THE TASK: What is needed is an exact repeat of the entries, with no pictures in it.

========================================================================

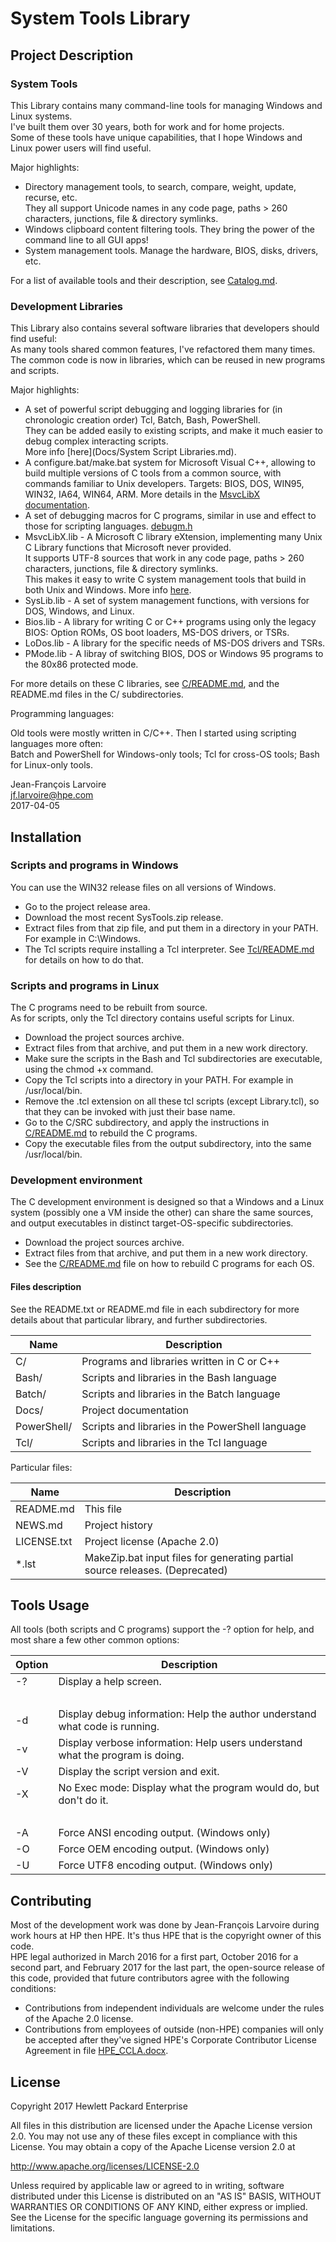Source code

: ﻿System Tools Library
====================

Project Description
-------------------

### System Tools

This Library contains many command-line tools for managing Windows and Linux systems.  
I've built them over 30 years, both for work and for home projects.  
Some of these tools have unique capabilities, that I hope Windows and Linux power users will find useful.

Major highlights:

- Directory management tools, to search, compare, weight, update, recurse, etc.  
  They all support Unicode names in any code page, paths > 260 characters, junctions, file & directory symlinks.
- Windows clipboard content filtering tools. They bring the power of the command line to all GUI apps!
- System management tools. Manage the hardware, BIOS, disks, drivers, etc.

For a list of available tools and their description, see [Catalog.md](Docs/Catalog.md).

### Development Libraries

This Library also contains several software libraries that developers should find useful:  
As many tools shared common features, I've refactored them many times.  
The common code is now in libraries, which can be reused in new programs and scripts.  

Major highlights:

- A set of powerful script debugging and logging libraries for (in chronologic creation order) Tcl, Batch, Bash, PowerShell.  
  They can be added easily to existing scripts, and make it much easier to debug complex interacting scripts.  
  More info [here](Docs/System Script Libraries.md).
- A configure.bat/make.bat system for Microsoft Visual C++, allowing to build multiple versions of C tools from a common source, 
  with commands familiar to Unix developers. Targets: BIOS, DOS, WIN95, WIN32, IA64, WIN64, ARM.
  More details in the [MsvcLibX documentation](C/MsvcLibX/README.md).
- A set of debugging macros for C programs, similar in use and effect to those for scripting languages. [debugm.h](C/include/debugm.h)  
- MsvcLibX.lib - A Microsoft C library eXtension, implementing many Unix C Library functions that Microsoft never provided.  
  It supports UTF-8 sources that work in any code page, paths > 260 characters, junctions, file & directory symlinks.  
  This makes it easy to write C system management tools that build in both Unix and Windows. More info [here](C/MsvcLibX/README.md).
- SysLib.lib - A set of system management functions, with versions for DOS, Windows, and Linux.
- Bios.lib - A library for writing C or C++ programs using only the legacy BIOS: Option ROMs, OS boot loaders, MS-DOS drivers, or TSRs.
- LoDos.lib - A library for the specific needs of MS-DOS drivers and TSRs.
- PMode.lib - A libray of switching BIOS, DOS or Windows 95 programs to the 80x86 protected mode.

For more details on these C libraries, see [C/README.md](C/README.md), and the README.md files in the C/ subdirectories.

Programming languages:

Old tools were mostly written in C/C++. Then I started using scripting languages more often:  
Batch and PowerShell for Windows-only tools; Tcl for cross-OS tools; Bash for Linux-only tools.

Jean-François Larvoire  
jf.larvoire@hpe.com  
2017-04-05


Installation
------------

### Scripts and programs in Windows

You can use the WIN32 release files on all versions of Windows.

* Go to the project release area.
* Download the most recent SysTools.zip release.
* Extract files from that zip file, and put them in a directory in your PATH. For example in C:\Windows.
* The Tcl scripts require installing a Tcl interpreter. See [Tcl/README.md](Tcl/README.md) for details on how to do that.

### Scripts and programs in Linux

The C programs need to be rebuilt from source.  
As for scripts, only the Tcl directory contains useful scripts for Linux.

* Download the project sources archive.
* Extract files from that archive, and put them in a new work directory.
* Make sure the scripts in the Bash and Tcl subdirectories are executable, using the chmod +x command.
* Copy the Tcl scripts into a directory in your PATH. For example in /usr/local/bin.
* Remove the .tcl extension on all these tcl scripts (except Library.tcl), so that they can be invoked with just their base name.
* Go to the C/SRC subdirectory, and apply the instructions in [C/README.md](C/README.md) to rebuild the C programs.
* Copy the executable files from the output subdirectory, into the same /usr/local/bin.

### Development environment

The C development environment is designed so that a Windows and a Linux system (possibly one a VM inside the other) 
can share the same sources, and output executables in distinct target-OS-specific subdirectories.

* Download the project sources archive.
* Extract files from that archive, and put them in a new work directory.
* See the [C/README.md](C/README.md) file on how to rebuild C programs for each OS.

#### Files description

See the README.txt or README.md file in each subdirectory for more details about that particular library,
and further subdirectories.

Name            | Description
--------------- | -------------------------------------------------
C/		| Programs and libraries written in C or C++
Bash/		| Scripts and libraries in the Bash language
Batch/		| Scripts and libraries in the Batch language
Docs/		| Project documentation
PowerShell/	| Scripts and libraries in the PowerShell language
Tcl/		| Scripts and libraries in the Tcl language

Particular files:

Name            | Description
--------------- | ---------------------------------------------------------------
README.md	| This file
NEWS.md		| Project history
LICENSE.txt	| Project license (Apache 2.0)
*.lst		| MakeZip.bat input files for generating partial source releases. (Deprecated)


Tools Usage
-----------

All tools (both scripts and C programs) support the -? option for help, and most share a few other common options:

Option  | Description
------- | -----------------------------------------------------------------------------
  -?    | Display a help screen.
        |    
  -d    | Display debug information: Help the author understand what code is running.
  -v    | Display verbose information: Help users understand what the program is doing.
  -V    | Display the script version and exit.
  -X    | No Exec mode: Display what the program would do, but don't do it.
        |    
  -A    | Force ANSI encoding output. (Windows only)
  -O    | Force OEM encoding output. (Windows only)
  -U    | Force UTF8 encoding output. (Windows only)


Contributing
------------

Most of the development work was done by Jean-François Larvoire during work hours at HP then HPE.
It's thus HPE that is the copyright owner of this code.  
HPE legal authorized in March 2016 for a first part, October 2016 for a second part, and February 2017 for the last part,
the open-source release of this code, provided that future contributors agree with the following conditions:

- Contributions from independent individuals are welcome under the rules of the Apache 2.0 license.
- Contributions from employees of outside (non-HPE) companies will only be accepted after
  they've signed HPE's Corporate Contributor License Agreement in file [HPE_CCLA.docx](HPE_CCLA.docx).


License
-------

Copyright 2017 Hewlett Packard Enterprise

All files in this distribution are licensed under the Apache License version 2.0.
You may not use any of these files except in compliance with this License.
You may obtain a copy of the Apache License version 2.0 at

http://www.apache.org/licenses/LICENSE-2.0

Unless required by applicable law or agreed to in writing, software
distributed under this License is distributed on an "AS IS" BASIS,
WITHOUT WARRANTIES OR CONDITIONS OF ANY KIND, either express or implied.
See the License for the specific language governing its permissions and
limitations.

========================================================================

OUTPUT BELOW:
Source code

: ﻿System Tools Library
====================

Project Description
-------------------

### System Tools

This Library contains many command-line tools for managing Windows and Linux systems.  
I've built them over 30 years, both for work and for home projects.  
Some of these tools have unique capabilities, that I hope Windows and Linux power users will find useful.

Major highlights:

- Directory management tools, to search, compare, weight, update, recurse, etc.  
  They all support Unicode names in any code page, paths > 260 characters, junctions, file & directory symlinks.
- Windows clipboard content filtering tools. They bring the power of the command line to all GUI apps!
- System management tools. Manage the hardware, BIOS, disks, drivers, etc.

For a list of available tools and their description, see [Catalog.md](Docs/Catalog.md).

### Development Libraries

This Library also contains several software libraries that developers should find useful:  
As many tools shared common features, I've refactored them many times.  
The common code is now in libraries, which can be reused in new programs and scripts.  

Major highlights:

- A set of powerful script debugging and logging libraries for (in chronologic creation order) Tcl, Batch, Bash, PowerShell.  
  They can be added easily to existing scripts, and make it much easier to debug complex interacting scripts.  
  More info [here](Docs/System Script Libraries.md).
- A configure.bat/make.bat system for Microsoft Visual C++, allowing to build multiple versions of C tools from a common source, 
  with commands familiar to Unix developers. Targets: BIOS, DOS, WIN95, WIN32, IA64, WIN64, ARM.
  More details in the [MsvcLibX documentation](C/MsvcLibX/README.md).
- A set of debugging macros for C programs, similar in use and effect to those for scripting languages. [debugm.h](C/include/debugm.h)  
- MsvcLibX.lib - A Microsoft C library eXtension, implementing many Unix C Library functions that Microsoft never provided.  
  It supports UTF-8 sources that work in any code page, paths > 260 characters, junctions, file & directory symlinks.  
  This makes it easy to write C system management tools that build in both Unix and Windows. More info [here](C/MsvcLibX/README.md).
- SysLib.lib - A set of system management functions, with versions for DOS, Windows, and Linux.
- Bios.lib - A library for writing C or C++ programs using only the legacy BIOS: Option ROMs, OS boot loaders, MS-DOS drivers, or TSRs.
- LoDos.lib - A library for the specific needs of MS-DOS drivers and TSRs.
- PMode.lib - A libray of switching BIOS, DOS or Windows 95 programs to the 80x86 protected mode.

For more details on these C libraries, see [C/README.md](C/README.md), and the README.md files in the C/ subdirectories.

Programming languages:

Old tools were mostly written in C/C++. Then I started using scripting languages more often:  
Batch and PowerShell for Windows-only tools; Tcl for cross-OS tools; Bash for Linux-only tools.

Jean-François Larvoire  
jf.larvoire@hpe.com  
2017-04-05


Installation
------------

### Scripts and programs in Windows

You can use the WIN32 release files on all versions of Windows.

* Go to the project release area.
* Download the most recent SysTools.zip release.
* Extract files from that zip file, and put them in a directory in your PATH. For example in C:\Windows.
* The Tcl scripts require installing a Tcl interpreter. See [Tcl/README.md](Tcl/README.md) for details on how to do that.

### Scripts and programs in Linux

The C programs need to be rebuilt from source.  
As for scripts, only the Tcl directory contains useful scripts for Linux.

* Download the project sources archive.
* Extract files from that archive, and put them in a new work directory.
* Make sure the scripts in the Bash and Tcl subdirectories are executable, using the chmod +x command.
* Copy the Tcl scripts into a directory in your PATH. For example in /usr/local/bin.
* Remove the .tcl extension on all these tcl scripts (except Library.tcl), so that they can be invoked with just their base name.
* Go to the C/SRC subdirectory, and apply the instructions in [C/README.md](C/README.md) to rebuild the C programs.
* Copy the executable files from the output subdirectory, into the same /usr/local/bin.

### Development environment

The C development environment is designed so that a Windows and a Linux system (possibly one a VM inside the other) 
can share the same sources, and output executables in distinct target-OS-specific subdirectories.

* Download the project sources archive.
* Extract files from that archive, and put them in a new work directory.
* See the [C/README.md](C/README.md) file on how to rebuild C programs for each OS.

#### Files description

See the README.txt or README.md file in each subdirectory for more details about that particular library,
and further subdirectories.

Name            | Description
--------------- | -------------------------------------------------
C/		| Programs and libraries written in C or C++
Bash/		| Scripts and libraries in the Bash language
Batch/		| Scripts and libraries in the Batch language
Docs/		| Project documentation
PowerShell/	| Scripts and libraries in the PowerShell language
Tcl/		| Scripts and libraries in the Tcl language

Particular files:

Name            | Description
--------------- | ---------------------------------------------------------------
README.md	| This file
NEWS.md		| Project history
LICENSE.txt	| Project license (Apache 2.0)
*.lst		| MakeZip.bat input files for generating partial source releases. (Deprecated)


Tools Usage
-----------

All tools (both scripts and C programs) support the -? option for help, and most share a few other common options:

Option  | Description
------- | -----------------------------------------------------------------------------
  -?    | Display a help screen.
        |    
  -d    | Display debug information: Help the author understand what code is running.
  -v    | Display verbose information: Help users understand what the program is doing.
  -V    | Display the script version and exit.
  -X    | No Exec mode: Display what the program would do, but don't do it.
        |    
  -A    | Force ANSI encoding output. (Windows only)
  -O    | Force OEM encoding output. (Windows only)
  -U    | Force UTF8 encoding output. (Windows only)


Contributing
------------

Most of the development work was done by Jean-François Larvoire during work hours at HP then HPE.
It's thus HPE that is the copyright owner of this code.  
HPE legal authorized in March 2016 for a first part, October 2016 for a second part, and February 2017 for the last part,
the open-source release of this code, provided that future contributors agree with the following conditions:

- Contributions from independent individuals are welcome under the rules of the Apache 2.0 license.
- Contributions from employees of outside (non-HPE) companies will only be accepted after
  they've signed HPE's Corporate Contributor License Agreement in file [HPE_CCLA.docx](HPE_CCLA.docx).


License
-------

Copyright 2017 Hewlett Packard Enterprise

All files in this distribution are licensed under the Apache License version 2.0.
You may not use any of these files except in compliance with this License.
You may obtain a copy of the Apache License version 2.0 at

http://www.apache.org/licenses/LICENSE-2.0

Unless required by applicable law or agreed to in writing, software
distributed under this License is distributed on an "AS IS" BASIS,
WITHOUT WARRANTIES OR CONDITIONS OF ANY KIND, either express or implied.
See the License for the specific language governing its permissions and
limitations.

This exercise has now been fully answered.